Limitations of Quality Metrics
Even as we want to talk about ‘precision medicine’ and even as we want to measure quality using quantifiable processes and outcomes, we still have to admit that there are limitations to quality metrics. Because healthcare does not deal with machines but with people, there will always be subjective, poorly quantifiable elements to quality in healthcare.
There are several critical steps which can help bridge the gap between quality metrics and true quality in healthcare. These are patient-centered medial home, Medicare Advantage health plans, and Evidenced-based medicine. The foundation of quality healthcare, there is an emotional bond – a trust bond –between the healthcare provider and the patient. It is possible to fulfill all quality metrics without this bond; it is not possible to provide quality healthcare without it. That is why the patient-centered medical home (PC-MH), coupled with the fulfilling of quality metrics is the solution to the need for quality healthcare.
The genius of PC-MH is to discover the true implications of SETMA’s motto which was adopted in August, 1995, which is, ‘Healthcare Where Your Health is the Only Care’” It is to put the patient and their needs first. And, it is to include the patient as a member of the healthcare team. There are 8,760 hours in a year. If responsibility for a patient’s healthcare is seen as a ‘baton,’ the patient carries that ‘baton’ for over 8,700 hours a year. PC-MH promotes methods for effectively ‘passing the baton’ to the patient so that the patient’s healthcare does not suffer under the patient’s own supervision. SETMA has placed the patient’s healthcare at the center of our healthcare delivery in many ways. One way is that we developed The SETMA Foundation, through which we help provide funding for the care of our patients who cannot afford it. Our resources are meager in comparison with the need, but it is a start.
The following is one example of how PC-MH and the SETMA Foundation have worked together to produce quality healthcare. A patient came to the clinic angry, hostile and bitter and was found not to be a bad person but to be depressed because he could not work, could not afford his medication and was losing his eye sight. He left the clinic with The Foundation paying for his medications, giving him a gas card to get to our ADA certified DSME program, waiving the fees for the classes, helping him apply for disability, and getting him an appointment to an experimental program for preserving his eyesight. He returned in six weeks with something we could not prescribe. He had hope and joy. By the way, his diabetes was treated to goal for the first time in years. This is PC-MH; it is caring and it is humanitarianism. .

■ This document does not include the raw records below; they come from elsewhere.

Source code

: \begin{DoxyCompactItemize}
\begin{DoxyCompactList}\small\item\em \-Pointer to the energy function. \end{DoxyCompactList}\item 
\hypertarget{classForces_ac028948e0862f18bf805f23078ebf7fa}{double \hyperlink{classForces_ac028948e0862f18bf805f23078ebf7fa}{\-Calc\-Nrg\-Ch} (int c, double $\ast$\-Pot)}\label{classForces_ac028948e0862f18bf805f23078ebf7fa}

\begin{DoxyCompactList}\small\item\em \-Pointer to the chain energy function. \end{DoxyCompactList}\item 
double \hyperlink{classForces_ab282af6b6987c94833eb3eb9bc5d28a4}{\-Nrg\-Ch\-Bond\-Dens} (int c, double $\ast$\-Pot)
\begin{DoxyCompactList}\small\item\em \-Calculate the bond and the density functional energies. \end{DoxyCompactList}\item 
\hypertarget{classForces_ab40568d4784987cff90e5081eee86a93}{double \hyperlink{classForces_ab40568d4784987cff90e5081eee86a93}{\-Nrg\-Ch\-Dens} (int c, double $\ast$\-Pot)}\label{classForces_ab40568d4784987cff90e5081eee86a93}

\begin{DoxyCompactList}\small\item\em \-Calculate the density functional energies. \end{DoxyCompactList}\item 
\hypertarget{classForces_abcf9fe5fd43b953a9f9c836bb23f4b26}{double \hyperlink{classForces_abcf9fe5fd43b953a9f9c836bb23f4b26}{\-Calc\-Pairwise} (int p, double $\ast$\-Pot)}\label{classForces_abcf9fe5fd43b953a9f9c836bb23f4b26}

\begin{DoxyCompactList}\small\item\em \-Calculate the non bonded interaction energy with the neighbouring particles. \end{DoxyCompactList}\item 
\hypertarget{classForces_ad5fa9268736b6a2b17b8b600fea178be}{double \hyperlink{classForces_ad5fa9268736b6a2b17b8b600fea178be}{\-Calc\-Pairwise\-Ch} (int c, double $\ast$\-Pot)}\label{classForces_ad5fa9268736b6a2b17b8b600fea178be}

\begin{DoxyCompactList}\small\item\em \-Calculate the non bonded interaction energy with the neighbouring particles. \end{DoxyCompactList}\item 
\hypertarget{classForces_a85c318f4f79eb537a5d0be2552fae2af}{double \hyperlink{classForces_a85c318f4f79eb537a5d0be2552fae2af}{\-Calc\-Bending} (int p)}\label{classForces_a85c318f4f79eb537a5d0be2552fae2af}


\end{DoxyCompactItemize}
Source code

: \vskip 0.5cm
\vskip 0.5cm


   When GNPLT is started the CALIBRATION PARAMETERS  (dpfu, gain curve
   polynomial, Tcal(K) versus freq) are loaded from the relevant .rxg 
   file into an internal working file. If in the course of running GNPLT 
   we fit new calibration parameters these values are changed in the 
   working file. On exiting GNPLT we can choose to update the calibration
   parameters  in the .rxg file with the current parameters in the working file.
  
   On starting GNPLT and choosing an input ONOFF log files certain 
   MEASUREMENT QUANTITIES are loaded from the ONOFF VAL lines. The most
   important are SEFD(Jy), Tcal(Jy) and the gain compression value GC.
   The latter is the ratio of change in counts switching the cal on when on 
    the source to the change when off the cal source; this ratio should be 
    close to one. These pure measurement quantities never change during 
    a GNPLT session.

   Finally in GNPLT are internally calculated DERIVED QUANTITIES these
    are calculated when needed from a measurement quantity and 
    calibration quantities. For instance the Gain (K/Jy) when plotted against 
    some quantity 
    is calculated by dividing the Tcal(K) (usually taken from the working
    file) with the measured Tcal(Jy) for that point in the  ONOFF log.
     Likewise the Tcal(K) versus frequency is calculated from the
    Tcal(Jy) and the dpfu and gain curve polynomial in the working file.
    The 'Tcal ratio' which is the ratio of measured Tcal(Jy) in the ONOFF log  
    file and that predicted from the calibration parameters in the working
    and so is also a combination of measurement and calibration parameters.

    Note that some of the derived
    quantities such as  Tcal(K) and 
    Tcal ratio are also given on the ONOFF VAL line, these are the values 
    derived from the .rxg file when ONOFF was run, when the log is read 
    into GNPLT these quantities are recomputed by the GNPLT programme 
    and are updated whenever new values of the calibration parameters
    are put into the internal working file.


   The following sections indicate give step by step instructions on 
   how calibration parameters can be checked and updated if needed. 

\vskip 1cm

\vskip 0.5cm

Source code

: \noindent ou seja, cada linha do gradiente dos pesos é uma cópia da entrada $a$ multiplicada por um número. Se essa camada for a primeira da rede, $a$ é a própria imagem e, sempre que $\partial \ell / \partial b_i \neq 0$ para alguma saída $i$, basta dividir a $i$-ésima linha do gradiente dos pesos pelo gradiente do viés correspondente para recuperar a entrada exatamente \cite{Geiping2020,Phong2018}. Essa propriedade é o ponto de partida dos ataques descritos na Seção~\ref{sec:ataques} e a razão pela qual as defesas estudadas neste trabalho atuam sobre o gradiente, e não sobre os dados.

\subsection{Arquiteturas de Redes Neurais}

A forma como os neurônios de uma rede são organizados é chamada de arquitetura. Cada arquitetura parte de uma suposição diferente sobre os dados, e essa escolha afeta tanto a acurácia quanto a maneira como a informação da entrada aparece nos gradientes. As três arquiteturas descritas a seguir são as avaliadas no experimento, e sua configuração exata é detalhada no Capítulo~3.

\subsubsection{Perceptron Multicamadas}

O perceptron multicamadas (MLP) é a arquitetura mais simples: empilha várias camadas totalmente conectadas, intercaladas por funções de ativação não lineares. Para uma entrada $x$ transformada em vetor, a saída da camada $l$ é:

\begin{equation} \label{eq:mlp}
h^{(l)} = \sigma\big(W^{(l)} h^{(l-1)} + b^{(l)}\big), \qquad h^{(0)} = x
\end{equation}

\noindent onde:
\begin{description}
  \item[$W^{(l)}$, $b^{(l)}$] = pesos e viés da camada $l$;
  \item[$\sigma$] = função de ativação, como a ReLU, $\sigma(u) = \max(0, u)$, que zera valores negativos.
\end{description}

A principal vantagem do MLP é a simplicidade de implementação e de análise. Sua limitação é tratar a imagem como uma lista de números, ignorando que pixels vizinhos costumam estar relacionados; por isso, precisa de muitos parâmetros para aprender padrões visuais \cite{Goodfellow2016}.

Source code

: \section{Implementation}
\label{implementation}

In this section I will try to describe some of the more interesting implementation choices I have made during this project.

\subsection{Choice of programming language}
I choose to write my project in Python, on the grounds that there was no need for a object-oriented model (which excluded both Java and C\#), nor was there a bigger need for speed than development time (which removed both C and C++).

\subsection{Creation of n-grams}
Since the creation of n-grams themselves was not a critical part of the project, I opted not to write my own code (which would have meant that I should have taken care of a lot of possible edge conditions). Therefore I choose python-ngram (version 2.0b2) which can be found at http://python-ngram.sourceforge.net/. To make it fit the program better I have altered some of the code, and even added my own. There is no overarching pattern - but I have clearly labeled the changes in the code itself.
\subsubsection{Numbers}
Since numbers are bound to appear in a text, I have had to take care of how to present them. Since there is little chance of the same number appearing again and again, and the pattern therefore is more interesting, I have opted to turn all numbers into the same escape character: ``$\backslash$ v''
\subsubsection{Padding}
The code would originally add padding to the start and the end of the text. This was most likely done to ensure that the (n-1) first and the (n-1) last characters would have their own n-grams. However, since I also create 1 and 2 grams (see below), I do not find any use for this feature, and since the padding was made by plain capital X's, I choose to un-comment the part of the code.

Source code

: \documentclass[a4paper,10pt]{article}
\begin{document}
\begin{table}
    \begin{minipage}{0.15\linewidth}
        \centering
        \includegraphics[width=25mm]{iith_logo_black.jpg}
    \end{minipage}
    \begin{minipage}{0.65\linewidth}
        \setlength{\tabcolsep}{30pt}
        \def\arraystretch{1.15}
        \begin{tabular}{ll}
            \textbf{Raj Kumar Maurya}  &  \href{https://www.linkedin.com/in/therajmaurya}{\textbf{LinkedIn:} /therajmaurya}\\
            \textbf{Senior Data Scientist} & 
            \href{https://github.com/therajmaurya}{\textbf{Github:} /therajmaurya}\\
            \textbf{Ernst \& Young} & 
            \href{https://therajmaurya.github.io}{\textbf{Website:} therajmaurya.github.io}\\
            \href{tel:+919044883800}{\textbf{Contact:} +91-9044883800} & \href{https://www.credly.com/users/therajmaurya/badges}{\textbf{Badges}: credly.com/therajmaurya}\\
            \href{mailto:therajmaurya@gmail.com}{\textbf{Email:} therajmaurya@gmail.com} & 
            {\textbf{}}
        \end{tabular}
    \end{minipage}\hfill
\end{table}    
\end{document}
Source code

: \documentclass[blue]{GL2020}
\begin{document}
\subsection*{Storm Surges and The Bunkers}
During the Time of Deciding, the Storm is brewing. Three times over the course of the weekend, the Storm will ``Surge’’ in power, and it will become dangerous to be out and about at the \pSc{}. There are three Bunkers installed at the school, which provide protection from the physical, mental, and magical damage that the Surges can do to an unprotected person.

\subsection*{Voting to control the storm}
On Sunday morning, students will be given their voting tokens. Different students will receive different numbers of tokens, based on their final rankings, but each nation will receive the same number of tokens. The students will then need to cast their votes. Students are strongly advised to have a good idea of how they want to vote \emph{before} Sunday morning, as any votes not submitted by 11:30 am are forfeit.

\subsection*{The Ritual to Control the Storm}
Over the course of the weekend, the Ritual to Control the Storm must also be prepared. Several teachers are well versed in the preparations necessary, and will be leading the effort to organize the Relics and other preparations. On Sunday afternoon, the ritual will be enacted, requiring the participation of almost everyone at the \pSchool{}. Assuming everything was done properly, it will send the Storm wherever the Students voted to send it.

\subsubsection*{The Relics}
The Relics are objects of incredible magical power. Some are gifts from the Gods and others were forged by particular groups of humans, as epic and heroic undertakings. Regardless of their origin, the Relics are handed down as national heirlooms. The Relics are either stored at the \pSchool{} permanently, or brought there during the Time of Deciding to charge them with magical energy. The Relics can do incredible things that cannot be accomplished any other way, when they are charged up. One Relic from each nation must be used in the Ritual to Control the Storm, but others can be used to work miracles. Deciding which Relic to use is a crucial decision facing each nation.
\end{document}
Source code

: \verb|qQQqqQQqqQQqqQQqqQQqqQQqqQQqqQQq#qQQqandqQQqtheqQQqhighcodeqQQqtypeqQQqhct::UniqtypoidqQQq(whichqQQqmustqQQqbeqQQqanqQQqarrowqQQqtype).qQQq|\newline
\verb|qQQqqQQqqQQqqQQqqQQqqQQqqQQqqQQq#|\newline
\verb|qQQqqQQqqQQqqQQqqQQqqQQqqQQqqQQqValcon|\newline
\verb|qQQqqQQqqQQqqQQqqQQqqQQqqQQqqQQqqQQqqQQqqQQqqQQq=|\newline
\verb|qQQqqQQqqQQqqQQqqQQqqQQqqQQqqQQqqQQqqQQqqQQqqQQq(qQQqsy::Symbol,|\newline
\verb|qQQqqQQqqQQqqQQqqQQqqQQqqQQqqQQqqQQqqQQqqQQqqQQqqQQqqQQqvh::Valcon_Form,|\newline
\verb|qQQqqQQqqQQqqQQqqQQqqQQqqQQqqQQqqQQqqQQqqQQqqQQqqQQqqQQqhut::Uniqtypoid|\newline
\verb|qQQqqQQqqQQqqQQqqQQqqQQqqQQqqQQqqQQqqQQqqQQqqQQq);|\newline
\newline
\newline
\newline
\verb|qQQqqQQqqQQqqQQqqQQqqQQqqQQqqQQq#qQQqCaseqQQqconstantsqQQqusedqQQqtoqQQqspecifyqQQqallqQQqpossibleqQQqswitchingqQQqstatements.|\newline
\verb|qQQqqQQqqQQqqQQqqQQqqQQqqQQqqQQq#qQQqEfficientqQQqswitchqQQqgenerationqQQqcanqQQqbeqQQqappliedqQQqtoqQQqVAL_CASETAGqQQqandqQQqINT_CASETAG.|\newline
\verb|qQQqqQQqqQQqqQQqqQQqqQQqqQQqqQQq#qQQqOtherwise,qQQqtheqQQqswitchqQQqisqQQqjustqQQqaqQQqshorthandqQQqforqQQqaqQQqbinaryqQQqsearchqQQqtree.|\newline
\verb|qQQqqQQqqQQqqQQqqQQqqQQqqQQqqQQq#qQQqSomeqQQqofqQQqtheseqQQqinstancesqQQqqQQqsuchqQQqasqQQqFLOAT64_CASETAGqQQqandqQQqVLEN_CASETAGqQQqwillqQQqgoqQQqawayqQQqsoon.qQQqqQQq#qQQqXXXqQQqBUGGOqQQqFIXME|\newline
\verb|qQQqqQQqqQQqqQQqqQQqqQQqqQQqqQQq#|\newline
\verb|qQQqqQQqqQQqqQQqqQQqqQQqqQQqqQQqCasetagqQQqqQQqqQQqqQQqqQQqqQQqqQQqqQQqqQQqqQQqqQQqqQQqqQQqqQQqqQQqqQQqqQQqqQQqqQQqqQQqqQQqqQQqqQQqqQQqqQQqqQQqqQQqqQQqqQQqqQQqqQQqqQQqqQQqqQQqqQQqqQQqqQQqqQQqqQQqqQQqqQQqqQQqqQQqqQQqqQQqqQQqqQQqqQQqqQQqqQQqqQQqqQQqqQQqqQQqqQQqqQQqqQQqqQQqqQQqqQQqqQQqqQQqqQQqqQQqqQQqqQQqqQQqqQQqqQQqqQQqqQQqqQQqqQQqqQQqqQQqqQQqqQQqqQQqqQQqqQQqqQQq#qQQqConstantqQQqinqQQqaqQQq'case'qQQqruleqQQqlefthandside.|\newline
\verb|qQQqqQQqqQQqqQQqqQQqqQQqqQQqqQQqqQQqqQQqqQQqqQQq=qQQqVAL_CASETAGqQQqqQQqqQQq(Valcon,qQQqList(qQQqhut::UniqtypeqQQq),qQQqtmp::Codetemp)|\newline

As the PC-MH is restoring the personal aspect of healthcare, the Medicare Advantage (MA) program and/or the Accountability of Care Organizations (ACO) are modifying the ‘piece’ payment system of healthcare. While the President has been convinced that Medicare Advantage is the problem; it is the solution. The supposed increase in the cost of Medicare Advantage is because it is being compared to traditional Medicare costs where the administrative cost of Medicare is not calculated in the formulae. There are bright examples of success with Medicare Advantage, success marked by quality outcomes and high patient satisfaction. That success also is marked by a dramatic change in the trajectory of health care cost while maintaining its quality.
The third piece to true healthcare transformation is including quality process and quality outcomes in the payment formula. There are fledgling programs such as the Physician Quality Reporting Initiative (PQRI) where healthcare providers are being paid for the demonstration of quality outcomes rather than just for piece work. The accountability of the pubic reporting of provider performance on quality measures completes this picture. This is why SETMA has begun quarterly reporting on our website of our providers’ performance on multiple quality metrics. Included in that reporting is the examination of whether disparities of care in ethnic and socio-economic groups have been eliminated.
Quality healthcare is a complex problem. Measureable processes and outcomes are only one part of that complexity. Communication, collaboration and collegiality between healthcare provider and patient, between healthcare provider and healthcare provider, between healthcare providers and other healthcare organizations are important aspects of that complexity also. Data and information sharing within the constraints of confidentiality add another layer of complexity. All of these aspects of healthcare quality can be addressed by technology but only when that technology is balanced by humanitarianism. .
The good news is that the right questions are being asked and historically in that setting .the right answers have been found.